What should one keep in mind when using the media?

“The first duty of media users is to be discerning and selective. Parents, families and the Church have precise responsibilities they cannot renounce” (Compendium, 562). This responsibility is twofold: to “govern” the media consumption of their children, and to educate their children in virtue so as to foster temperance, develop a critical mind, and promote sound value judgment. Catholics have the duty to be correctly informed about the life of the Church. This requires, on the one hand, that the faithful search for reliable sources, and on the other that pastors be transparent. The faithful, pastors and people working in Church communications should be aware they are at the service of the whole communion of the Church.

Does the Church promote freedom of speech?

Yes. The Church upholds freedom of speech, which is closely related to the freedom of religion. If one is without the other, they become devoid of meaning, a merely formal and apparent freedom. Both freedom of speech and freedom of religion are threatened in today’s society, especially by religious extremists and intolerant relativism. In the case of the latter, people become subjects to what the last Popes have called the “tyranny” or “dictatorship of relativism.” Without truth, it is power that governs.

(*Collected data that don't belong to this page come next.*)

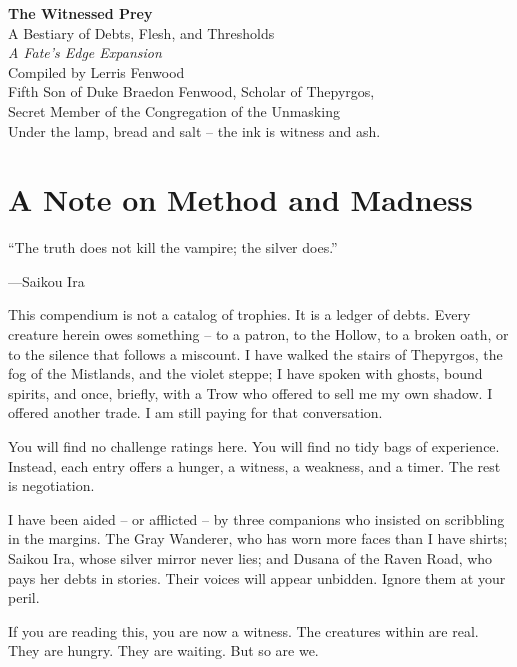 \documentclass[10pt, twoside]{book}
\begin{document}


\frontmatter
\thispagestyle{empty}
\vspace*{\fill}
\begin{center}
{\Huge\bfseries The Witnessed Prey}\\[0.5cm]
{\Large A Bestiary of Debts, Flesh, and Thresholds}\\[1cm]
\emph{A Fate's Edge Expansion}\\[2cm]
Compiled by Lerris Fenwood\\[0.3cm]
\small Fifth Son of Duke Braedon Fenwood, Scholar of Thepyrgos,\\
Secret Member of the Congregation of the Unmasking\\
\vfill
{\small Under the lamp, bread and salt -- the ink is witness and ash.}
\end{center}
\vspace*{\fill}
\clearpage

\chapter*{A Note on Method and Madness}
\epigraph{``The truth does not kill the vampire; the silver does.''}{---Saikou Ira}

This compendium is not a catalog of trophies. It is a ledger of debts. Every creature herein owes something -- to a patron, to the Hollow, to a broken oath, or to the silence that follows a miscount. I have walked the stairs of Thepyrgos, the fog of the Mistlands, and the violet steppe; I have spoken with ghosts, bound spirits, and once, briefly, with a Trow who offered to sell me my own shadow. I offered another trade. I am still paying for that conversation.

You will find no challenge ratings here. You will find no tidy bags of experience. Instead, each entry offers a hunger, a witness, a weakness, and a timer. The rest is negotiation.

I have been aided -- or afflicted -- by three companions who insisted on scribbling in the margins. The Gray Wanderer, who has worn more faces than I have shirts; Saikou Ira, whose silver mirror never lies; and Dusana of the Raven Road, who pays her debts in stories. Their voices will appear unbidden. Ignore them at your peril.

If you are reading this, you are now a witness. The creatures within are real. They are hungry. They are waiting. But so are we.
\end{document}

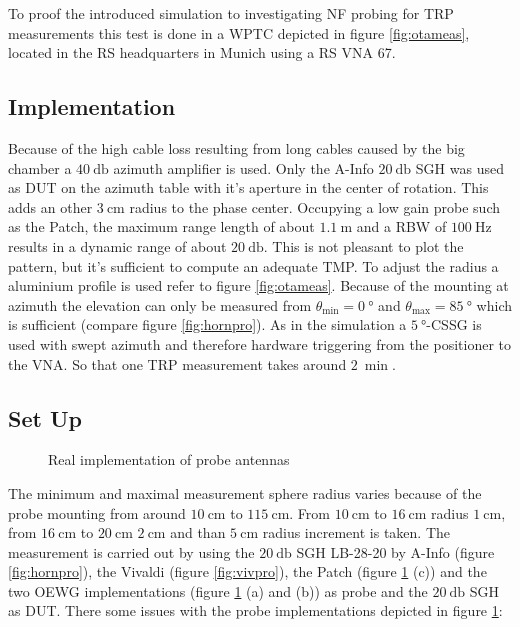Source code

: To proof the introduced simulation to investigating \ac{NF} probing for \ac{TRP} measurements this test is done in a \ac{WPTC} depicted in figure \ref{fig:otameas}, located in the \ac{RS} headquarters in Munich using a \ac{RS} \ac{VNA} 67.

\subsection{Implementation}

 Because of the high cable loss resulting from long cables caused by the big chamber a $\SI{40}{\decibel}$ azimuth amplifier is used. Only the A-Info $\SI{20}{\decibel}$ \ac{SGH} was used as \ac{DUT} on the azimuth table with it's aperture in the center of rotation. This adds an other $\SI{3}{\centi\meter}$ radius to the phase center. Occupying a low gain probe such as the Patch, the maximum range length of about $\SI{1.1}{\meter}$ and a \ac{RBW} of $\SI{100}{\hertz}$ results in a dynamic range of about $\SI{20}{\decibel}$. This is not pleasant to plot the pattern, but it's sufficient to compute an adequate \ac{TMP}. To adjust the radius a aluminium profile is used refer to figure \ref{fig:otameas}. Because of the mounting at azimuth the elevation can only be measured from $\theta_\text{min}=\SI{0}{\degree}$ and $\theta_\text{max}=\SI{85}{\degree}$ which is sufficient (compare figure \ref{fig:hornpro}). As in the simulation a $\SI{5}{\degree}$-\ac{CSSG} is used with swept azimuth and therefore hardware triggering from the positioner to the \ac{VNA}. So that one \ac{TRP} measurement takes around $\SI{2}{\min}$.

\subsection{Set Up}

\begin{figure}[h]
  \centering
  \centering
  \centering
\caption{Real implementation of probe antennas}
\label{fig:realprobe}
\end{figure}

The minimum and maximal measurement sphere radius varies because of the probe mounting from around $\SI{10}{\centi\meter}$ to $\SI{115}{\centi\meter}$. From $\SI{10}{\centi\meter}$ to $\SI{16}{\centi\meter}$ radius $\SI{1}{\centi\meter}$, from $\SI{16}{\centi\meter}$ to $\SI{20}{\centi\meter}$ $\SI{2}{\centi\meter}$ and than $\SI{5}{\centi\meter}$ radius increment is taken. The measurement is carried out by using the $\SI{20}{\decibel}$ \ac{SGH} LB-28-20 by A-Info (figure \ref{fig:hornpro}), the Vivaldi (figure \ref{fig:vivpro}), the Patch (figure \ref{fig:realprobe} (c)) and the two \ac{OEWG} implementations (figure \ref{fig:realprobe} (a) and (b)) as probe and the $\SI{20}{\decibel}$ \ac{SGH} as \ac{DUT}. There some issues with the probe implementations depicted in figure \ref{fig:realprobe}:

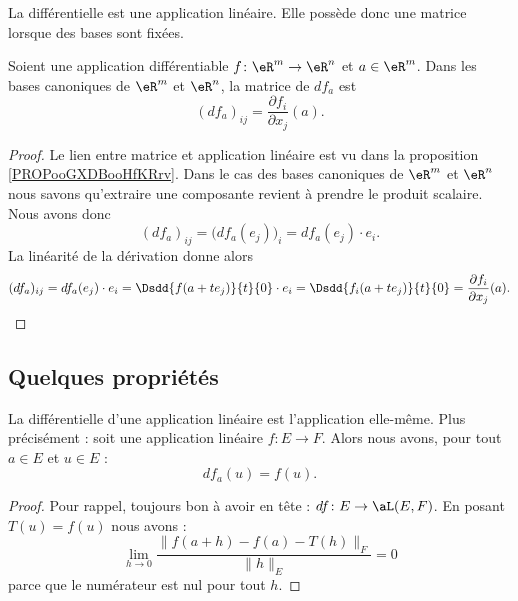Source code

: La différentielle est une application linéaire. Elle possède donc une matrice lorsque des bases sont fixées.
\begin{proposition}     \label{PROPooBMROooThgLuU}
	Soient une application différentiable \( f\colon \eR^m\to \eR^n\) et \( a\in \eR^m\). Dans les bases canoniques de \( \eR^m\) et \( \eR^n\), la matrice de \( df_a\) est
	\begin{equation}
		(df_a)_{ij}=\frac{ \partial f_i }{ \partial x_j }(a).
	\end{equation}
\end{proposition}

\begin{proof}
	Le lien entre matrice et application linéaire est vu dans la proposition \ref{PROPooGXDBooHfKRrv}. Dans le cas des bases canoniques de \( \eR^m\) et \( \eR^n\) nous savons qu'extraire une composante revient à prendre le produit scalaire. Nous avons donc
	\begin{equation}
		(df_a)_{ij}=\big( df_a(e_j) \big)_i=df_a(e_j)\cdot e_i.
	\end{equation}
	La linéarité de la dérivation donne alors
	\begin{equation}
		(df_a)_{ij}=df_a(e_j)\cdot e_i=\Dsdd{ f(a+te_j) }{t}{0}\cdot e_i=\Dsdd{ f_i(a+te_j) }{t}{0}=\frac{ \partial f_i }{ \partial x_j }(a).
	\end{equation}
\end{proof}

\subsection{Quelques propriétés}

\begin{lemma}       \label{LEMooZSNMooCfjzOB}
	La différentielle d'une application linéaire est l'application elle-même. Plus précisément : soit une application linéaire \( f\colon E\to F\). Alors nous avons, pour tout \( a\in E\) et \( u\in E\) :
	\begin{equation}
		df_a(u)=f(u).
	\end{equation}
\end{lemma}

\begin{proof}
	Pour rappel, toujours bon à avoir en tête : \( df\colon E\to \aL(E,F)\). En posant \( T(u)=f(u)\) nous avons :
	\begin{equation}
		\lim_{h\to 0} \frac{ \| f(a+h)-f(a)- T(h) \|_F }{ \| h \|_E }=0
	\end{equation}
	parce que le numérateur est nul pour tout \( h\).
\end{proof}


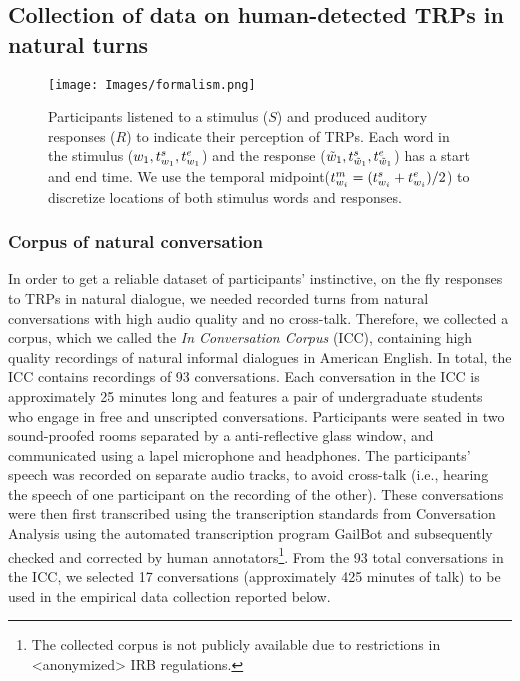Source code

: \subsection{Collection of data on human-detected TRPs in natural turns}
\label{sec:dataset}

\begin{figure*}[t!]
    \centering
    \texttt{[image: Images/formalism.png]}
    \caption{Participants listened to a stimulus ($S$) and produced auditory responses ($R$) to indicate their perception of TRPs. Each word in the stimulus ($w_{1},t_{w_{1}}^s,t_{w_{1}}^e$) and the response ($\tilde{w}_{1},t_{\tilde{w}_{1}}^s,t_{\tilde{w}_{1}}^e$) has a start and end time. We use the temporal midpoint($t_{w_{i}}^m = (t_{w_{i}}^s + t_{w_{i}}^e)/2$) to discretize locations of both stimulus words and responses.}
    \label{fig:formalism}
\end{figure*}


\subsubsection{Corpus of natural conversation}

In order to get a reliable dataset of participants' instinctive, on the fly responses to TRPs in natural dialogue, we needed recorded turns from natural conversations with high audio quality and no cross-talk. Therefore, we collected a corpus, which we called the \emph{In Conversation Corpus} (ICC), containing high quality recordings of natural informal dialogues in American English. In total, the ICC contains recordings of 93 conversations. Each conversation in the ICC is approximately 25 minutes long and features a pair of undergraduate students who engage in free and unscripted conversations. Participants were seated in two sound-proofed rooms separated by a anti-reflective glass window, and communicated using a lapel microphone and headphones. The participants' speech was recorded on separate audio tracks, to avoid cross-talk (i.e., hearing the speech of one participant on the recording of the other). These conversations were then first transcribed using the transcription standards from Conversation Analysis using the automated transcription program GailBot \cite{umair2022gailbot} and subsequently checked and corrected by human annotators\footnote{The collected corpus is not publicly available due to restrictions in <anonymized> IRB regulations.}.
From the 93 total conversations in the ICC, we selected 17 conversations (approximately 425 minutes of talk) to be used in the empirical data collection reported below.


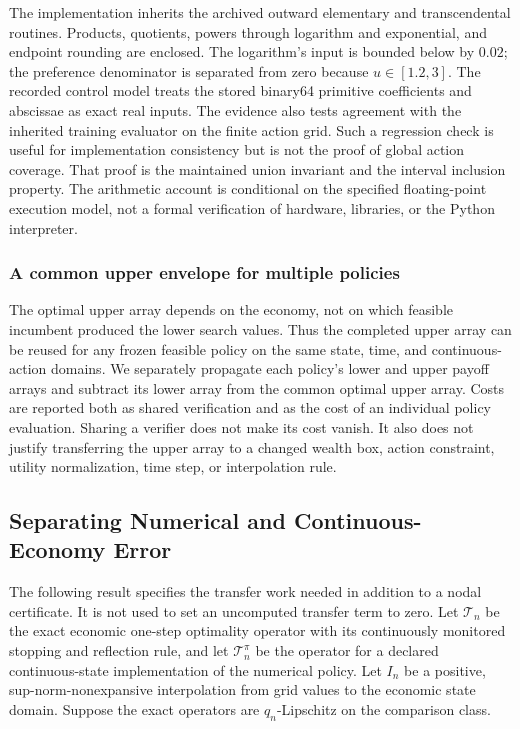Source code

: The implementation inherits the archived outward elementary and transcendental routines. Products, quotients, powers through logarithm and exponential, and endpoint rounding are enclosed. The logarithm's input is bounded below by $0.02$; the preference denominator is separated from zero because $u\in[1.2,3]$. The recorded control model treats the stored binary64 primitive coefficients and abscissae as exact real inputs. The evidence also tests agreement with the inherited training evaluator on the finite action grid. Such a regression check is useful for implementation consistency but is not the proof of global action coverage. That proof is the maintained union invariant and the interval inclusion property. The arithmetic account is conditional on the specified floating-point execution model, not a formal verification of hardware, libraries, or the Python interpreter.

\subsubsection{A common upper envelope for multiple policies}
The optimal upper array depends on the economy, not on which feasible incumbent produced the lower search values. Thus the completed upper array can be reused for any frozen feasible policy on the same state, time, and continuous-action domains. We separately propagate each policy's lower and upper payoff arrays and subtract its lower array from the common optimal upper array. Costs are reported both as shared verification and as the cost of an individual policy evaluation. Sharing a verifier does not make its cost vanish. It also does not justify transferring the upper array to a changed wealth box, action constraint, utility normalization, time step, or interpolation rule.

\subsection{Separating Numerical and Continuous-Economy Error}\label{supp:r8-transfer}
The following result specifies the transfer work needed in addition to a nodal certificate. It is not used to set an uncomputed transfer term to zero. Let $\mathcal T_n$ be the exact economic one-step optimality operator with its continuously monitored stopping and reflection rule, and let $\mathcal T_n^{\pi}$ be the operator for a declared continuous-state implementation of the numerical policy. Let $I_n$ be a positive, sup-norm-nonexpansive interpolation from grid values to the economic state domain. Suppose the exact operators are $q_n$-Lipschitz on the comparison class.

The powerful often intimidate and even silence believers through political and economic pressure, manipulation, or even psychological violence.

Are there limits to freedom of speech?

As it has been said for freedom of religion and conscience, “the just limits of the exercise of religious freedom of speech must be determined in each social situation with political prudence, according to the requirements of the common good, and ratified by the civil authority through legal norms consistent with the objective moral order” (Compendium, 422).

Can and should the government intervene?

The government can and should intervene when it is needed for “the effective safeguarding of the rights of all citizens and for the peaceful settlement of conflicts of rights, also by the need for an adequate care of genuine public peace, which comes about when men live together in good order and in true justice, and finally by the need for a proper guardianship of public morality” (Dignitatis Humanae, 7).

(Vatican Council II. Dignitatis Humanae, 7)

What makes social media different from other means of communication?

Social media distinguishes itself from “old” media in that its audience is more active, intervening in the communication process. Users are also content producers themselves, rather than mere consumers. Social media platforms have opened up an entire world, allowing us to share our lives, knowledge, joys, and sorrows with other people. On the other, hand, with social media, the boundaries between what is public and private become less defined, and the multitude of “connections” can be confused with and replace authentic relationships.

What are some of the challenges posed by social media and other new technologies?

Social media and other new technologies pose new challenges to human culture inasmuch as they are shaping personal relations and changing family and social relationships: “Today the modern media, which are an essential part of life for young people in particular, can be both a help and a hindrance to communication in and between families. The media can be a hindrance if they become a way to avoid listening to others, to evade physical contact, to fill up every moment of silence and rest, so that we forget that ‘silence is an integral element of communication; in its absence, words rich in content cannot exist’ (Benedict XVI, Message for the 2012 World Communications Day). The media can help communication when they enable people to share their stories, to stay in contact with distant friends, to thank others or to seek their forgiveness, and to open the door to new encounters. By growing daily in our awareness of the vital importance of encountering others, (…) we will employ technology wisely, rather than letting ourselves be dominated by it. Here too, parents are the primary educators, but they cannot be left to their own devices. The Christian community is called to help them in teaching children how to live in a media environment in a way consonant with the dignity of the human person and service of the common good” (Pope Francis, Message for the 2015 World Communications Day).